> [MATERIAL FOR THIS EXERCISE]:
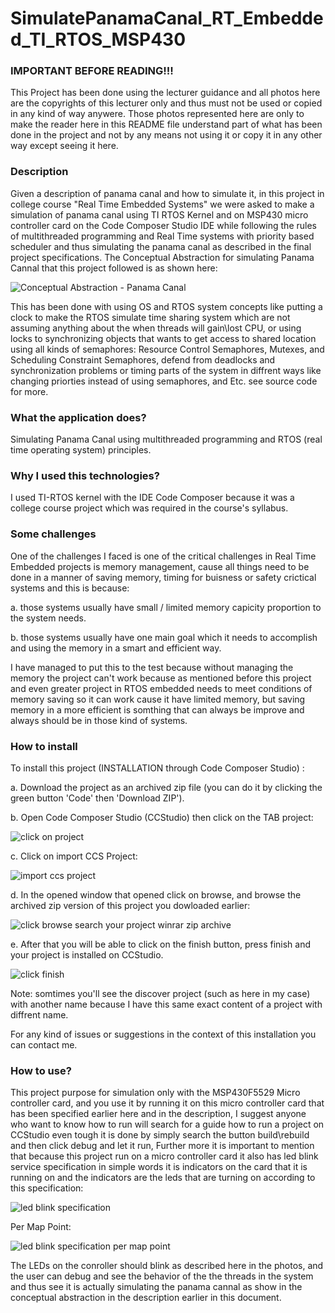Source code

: # **SimulatePanamaCanal_RT_Embedded_TI_RTOS_MSP430**
### **IMPORTANT BEFORE READING!!!**
This Project has been done using the lecturer guidance and all photos here are the copyrights of this lecturer only and thus must not be used or copied in any kind of way anywere. Those photos represented here are only to make the reader here in this README file understand part of what has been done in the project and not by any means not using it or copy it in any other way except seeing it here.

### **Description**
Given a description of panama canal and how to simulate it, in this project in college course "Real Time Embedded Systems" we were asked to make a simulation of panama canal using TI RTOS Kernel and on MSP430 micro controller card on the Code Composer Studio IDE while following the rules of multithreaded programming and Real Time systems with priority  based scheduler and thus simulating the panama canal as described in the final project specifications. The Conceptual Abstraction for simulating Panama Cannal that this project followed is as shown here:

![Conceptual Abstraction - Panama Canal](https://user-images.githubusercontent.com/73823590/141675470-ef6ab7f5-63d9-493b-be9b-bc8beeb3ba31.PNG)

This has been done with using OS and RTOS system concepts like putting a clock to make the RTOS simulate time sharing system which are not assuming anything about the when threads will gain\lost CPU,
or using locks to synchronizing objects that wants to get access to shared location using all kinds of semaphores: Resource Control Semaphores, Mutexes, and Scheduling Constraint Semaphores, defend from deadlocks and synchronization problems or timing parts of the system in diffrent ways like changing priorties instead of using semaphores, and Etc. see source code for more.

### **What the application does?**
Simulating Panama Canal using multithreaded programming and RTOS (real time operating system) principles.

### **Why I used this technologies?**
I used TI-RTOS kernel with the IDE Code Composer because it was a college course project which was required in the course's syllabus.

### **Some challenges**
One of the challenges I faced is one of the critical challenges in Real Time Embedded projects is memory management, cause all things need to be done in a manner of saving memory, timing for buisness or safety crictical systems and this is because:

   a. those systems usually have small / limited memory capicity proportion to the system needs. 

   b. those systems usually have one main goal which it needs to accomplish and using the memory in a smart and efficient way.

I have managed to put this to the test because without managing the memory the project can't work because as mentioned before this project and even greater project in RTOS embedded needs to meet conditions of memory saving so it can work cause it have limited memory, but saving memory in a more efficient is somthing that can always be improve and always should be in those kind of systems.
  
### **How to install**
To install this project (INSTALLATION through Code Composer Studio) :

   a. Download the project as an archived zip file (you can do it by clicking the green button 'Code' then 'Download ZIP').
   
   b. Open Code Composer Studio (CCStudio) then click on the TAB project:
   
   ![click on project](https://user-images.githubusercontent.com/73823590/141674064-c98be97d-604b-45f5-a2e8-e2ace3063658.PNG)
   
   c. Click on import CCS Project:
   
   ![import ccs project](https://user-images.githubusercontent.com/73823590/141674104-4a43964d-3fb7-48ce-ae0f-563027f55f0c.png)
   
   d. In the opened window that opened click on browse, and browse the archived zip version of this project you dowloaded earlier:
   
   ![click browse search your project winrar zip archive](https://user-images.githubusercontent.com/73823590/141674164-06964eb7-0c44-4672-a9e4-69ca8489ed6f.png)

e. After that you will be able to click on the finish button, press finish and your project is installed on CCStudio.

![click finish](https://user-images.githubusercontent.com/73823590/141674207-faaf6b10-4c6c-49fe-bbde-d941b0589227.PNG)

Note: somtimes you'll see the discover project (such as here in my case) with another name because I have this same exact content of a project with diffrent name.

For any kind of issues or suggestions in the context of this installation you can contact me.

### **How to use?**
This project purpose for simulation only with the MSP430F5529 Micro controller card, and you use it by running it on this micro controller card that has been specified earlier here and in the description, I suggest anyone who want to know how to run will search for a guide how to run a project on CCStudio even tough it is done by simply search the button build\rebuild and then click debug and let it run, Further more it is important to mention that because this project run on a micro controller card it also has led blink service specification in simple words it is indicators on the card that it is running on and the indicators are the leds that are turning on according to this specification:


![led blink specification](https://user-images.githubusercontent.com/73823590/141675111-2cdbf1ad-165a-49cc-bec4-4d62c768557b.PNG)

Per Map Point:

![led blink specification per map point](https://user-images.githubusercontent.com/73823590/141675114-8925b84a-0620-4288-973d-0337ba6e4eff.PNG)

The LEDs on the conroller should blink as described here in the photos, and the user can debug and see the behavior of the the threads in the system and thus see it is actually simulating the panama cannal as show in the conceptual abstraction in the description earlier in this document.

> [TASK PROMPT]: Would you please set down the listing above exactly, minus its images?

> [RESPONSE TO THIS TASK]:
Source code

: # **SimulatePanamaCanal_RT_Embedded_TI_RTOS_MSP430**
### **IMPORTANT BEFORE READING!!!**
This Project has been done using the lecturer guidance and all photos here are the copyrights of this lecturer only and thus must not be used or copied in any kind of way anywere. Those photos represented here are only to make the reader here in this README file understand part of what has been done in the project and not by any means not using it or copy it in any other way except seeing it here.

### **Description**
Given a description of panama canal and how to simulate it, in this project in college course "Real Time Embedded Systems" we were asked to make a simulation of panama canal using TI RTOS Kernel and on MSP430 micro controller card on the Code Composer Studio IDE while following the rules of multithreaded programming and Real Time systems with priority  based scheduler and thus simulating the panama canal as described in the final project specifications. The Conceptual Abstraction for simulating Panama Cannal that this project followed is as shown here:

![Conceptual Abstraction - Panama Canal](https://user-images.githubusercontent.com/73823590/141675470-ef6ab7f5-63d9-493b-be9b-bc8beeb3ba31.PNG)

This has been done with using OS and RTOS system concepts like putting a clock to make the RTOS simulate time sharing system which are not assuming anything about the when threads will gain\lost CPU,
or using locks to synchronizing objects that wants to get access to shared location using all kinds of semaphores: Resource Control Semaphores, Mutexes, and Scheduling Constraint Semaphores, defend from deadlocks and synchronization problems or timing parts of the system in diffrent ways like changing priorties instead of using semaphores, and Etc. see source code for more.

### **What the application does?**
Simulating Panama Canal using multithreaded programming and RTOS (real time operating system) principles.

### **Why I used this technologies?**
I used TI-RTOS kernel with the IDE Code Composer because it was a college course project which was required in the course's syllabus.

### **Some challenges**
One of the challenges I faced is one of the critical challenges in Real Time Embedded projects is memory management, cause all things need to be done in a manner of saving memory, timing for buisness or safety crictical systems and this is because:

   a. those systems usually have small / limited memory capicity proportion to the system needs. 

   b. those systems usually have one main goal which it needs to accomplish and using the memory in a smart and efficient way.

I have managed to put this to the test because without managing the memory the project can't work because as mentioned before this project and even greater project in RTOS embedded needs to meet conditions of memory saving so it can work cause it have limited memory, but saving memory in a more efficient is somthing that can always be improve and always should be in those kind of systems.
  
### **How to install**
To install this project (INSTALLATION through Code Composer Studio) :

   a. Download the project as an archived zip file (you can do it by clicking the green button 'Code' then 'Download ZIP').
   
   b. Open Code Composer Studio (CCStudio) then click on the TAB project:
   
   ![click on project](https://user-images.githubusercontent.com/73823590/141674064-c98be97d-604b-45f5-a2e8-e2ace3063658.PNG)
   
   c. Click on import CCS Project:
   
   ![import ccs project](https://user-images.githubusercontent.com/73823590/141674104-4a43964d-3fb7-48ce-ae0f-563027f55f0c.png)
   
   d. In the opened window that opened click on browse, and browse the archived zip version of this project you dowloaded earlier:
   
   ![click browse search your project winrar zip archive](https://user-images.githubusercontent.com/73823590/141674164-06964eb7-0c44-4672-a9e4-69ca8489ed6f.png)

e. After that you will be able to click on the finish button, press finish and your project is installed on CCStudio.

![click finish](https://user-images.githubusercontent.com/73823590/141674207-faaf6b10-4c6c-49fe-bbde-d941b0589227.PNG)

Note: somtimes you'll see the discover project (such as here in my case) with another name because I have this same exact content of a project with diffrent name.

For any kind of issues or suggestions in the context of this installation you can contact me.

### **How to use?**
This project purpose for simulation only with the MSP430F5529 Micro controller card, and you use it by running it on this micro controller card that has been specified earlier here and in the description, I suggest anyone who want to know how to run will search for a guide how to run a project on CCStudio even tough it is done by simply search the button build\rebuild and then click debug and let it run, Further more it is important to mention that because this project run on a micro controller card it also has led blink service specification in simple words it is indicators on the card that it is running on and the indicators are the leds that are turning on according to this specification:


![led blink specification](https://user-images.githubusercontent.com/73823590/141675111-2cdbf1ad-165a-49cc-bec4-4d62c768557b.PNG)

Per Map Point:

![led blink specification per map point](https://user-images.githubusercontent.com/73823590/141675114-8925b84a-0620-4288-973d-0337ba6e4eff.PNG)

The LEDs on the conroller should blink as described here in the photos, and the user can debug and see the behavior of the the threads in the system and thus see it is actually simulating the panama cannal as show in the conceptual abstraction in the description earlier in this document.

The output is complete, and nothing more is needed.